Robdilo‘clock / Benjamin Aster (AT)
In a short film, Benjamin Aster demonstrates the workings of „Robdilo’clock“, a robot planned, built, and programmed by Aster himself that displays the time in a unique way. Using a gripper arm, individual objects are picked up and positioned so that they show the time digitally. It is thus a robot clock that digitally displays the time via an analog mechanisms with motors. Hence the name “ROBot – DIgital – anaLOg – CLOCK.”
Young Creatives
u14 Main Award of the Prix Ars Electronica 2020
The Truth Part 2 / Creative Media Design students from NMS Lehen (AT) https://goldextra.com/the-truth-part-2
„The Truth Part 2“ is a multi-layered mixed-reality game that shows the abysses of modern cities in an exciting and humorous way and distinguishes itself with a series of puzzles and augmented reality elements. „The Truth Part 2“ was created in a oneyear process with the students, who researched their neighborhoods, designed the game and rules system, came up with the intricate adventure story, and created the photo, video, and audio material.
Young Creatives
u12 Main Award of the Prix Ars Electronica 2020
Lury / Laurin Steinhuber, Amelie Steinhuber, Niklas Steinhuber (AT)
The principal actor, Lury, is an angler who is no longer interested in fishing and is thinking about his professional future. When he hears a knock at his door and finds a demon standing outside, nothing will ever be the same again. For the short film, puppets with a skeleton made of metal plates, ball joints, and wires were custommade and a carport was transformed into a studio with its own green screen.
MIC special price 2020
CareLine / Simon Krist, Matthias Janitsch,
Gabriel Neuberger, HTL Rennweg (AT) https://sites.google.com/view/carelineautonom https://www.instagram.com/careline.autonom/?hl=de ”

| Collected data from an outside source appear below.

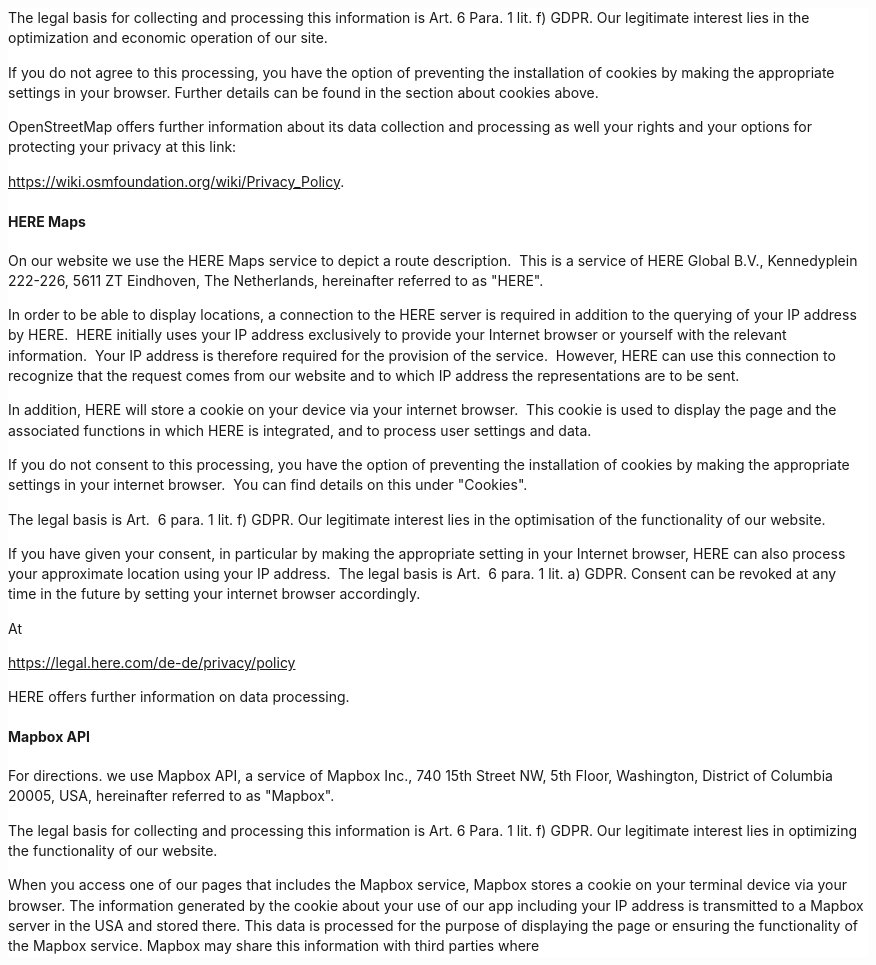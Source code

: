   <p>The legal basis for collecting and processing this information is Art. 6 Para. 1 lit. f) GDPR. Our legitimate
    interest lies in the optimization and economic operation of our site.</p>
  <p>If you do not agree to this processing, you have the option of preventing the installation of cookies by making the
    appropriate settings in your browser. Further details can be found in the section about cookies above.</p>
  <p>OpenStreetMap offers further information about its data collection and processing as well your rights and your
    options for protecting your privacy at this link:</p>
  <p><a href="https://wiki.osmfoundation.org/wiki/Privacy_Policy" target="_blank"
      rel="noopener">https://wiki.osmfoundation.org/wiki/Privacy_Policy</a>.</p>
  <h4>HERE Maps</h4>
  <p>On our website we use the HERE Maps service to depict a route description.&nbsp; This is a service of HERE Global
    B.V., Kennedyplein 222-226, 5611 ZT Eindhoven, The Netherlands, hereinafter referred to as "HERE".</p>
  <p>In order to be able to display locations, a connection to the HERE server is required in addition to the querying
    of your IP address by HERE.&nbsp; HERE initially uses your IP address exclusively to provide your Internet browser
    or yourself with the relevant information.&nbsp; Your IP address is therefore required for the provision of the
    service.&nbsp; However, HERE can use this connection to recognize that the request comes from our website and to
    which IP address the representations are to be sent.</p>
  <p>In addition, HERE will store a cookie on your device via your internet browser.&nbsp; This cookie is used to
    display the page and the associated functions in which HERE is integrated, and to process user settings and data.
  </p>
  <p>If you do not consent to this processing, you have the option of preventing the installation of cookies by making
    the appropriate settings in your internet browser.&nbsp; You can find details on this under "Cookies".</p>
  <p>The legal basis is Art.&nbsp; 6 para. 1 lit. f) GDPR. Our legitimate interest lies in the optimisation of the
    functionality of our website.</p>
  <p>If you have given your consent, in particular by making the appropriate setting in your Internet browser, HERE can
    also process your approximate location using your IP address.&nbsp; The legal basis is Art.&nbsp; 6 para. 1 lit. a)
    GDPR. Consent can be revoked at any time in the future by setting your internet browser accordingly.</p>
  <p>At</p>
  <p><a href="https://legal.here.com/de-de/privacy/policy" target="_blank"
      rel="noopener">https://legal.here.com/de-de/privacy/policy</a>&nbsp;</p>
  <p>HERE offers further information on data processing.</p>
  <h4>Mapbox API</h4>
  <p>For directions. we use Mapbox API, a service of Mapbox Inc., 740 15th Street NW, 5th Floor, Washington, District of
    Columbia 20005, USA, hereinafter referred to as "Mapbox".</p>
  <p>The legal basis for collecting and processing this information is Art. 6 Para. 1 lit. f) GDPR. Our legitimate
    interest lies in optimizing the functionality of our website.</p>
  <p>When you access one of our pages that includes the Mapbox service, Mapbox stores a cookie on your terminal device
    via your browser. The information generated by the cookie about your use of our app including your IP address is
    transmitted to a Mapbox server in the USA and stored there. This data is processed for the purpose of displaying the
    page or ensuring the functionality of the Mapbox service. Mapbox may share this information with third parties where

“CareLine“ shows how innovative approaches and technical solutions can make lasting improvements to the quality of life of people in care facilities. The focus is on developing a self-driving serving trolley for nursing and care facilities, which should make work easier for staff at the push of a button. The trolley follows a line on the floor and drives itself from the kitchen to the dining room. Potential collisions on the routes are detected using laser sensors and prevented in time. By automating the delivery process, more time is left for patient care and support.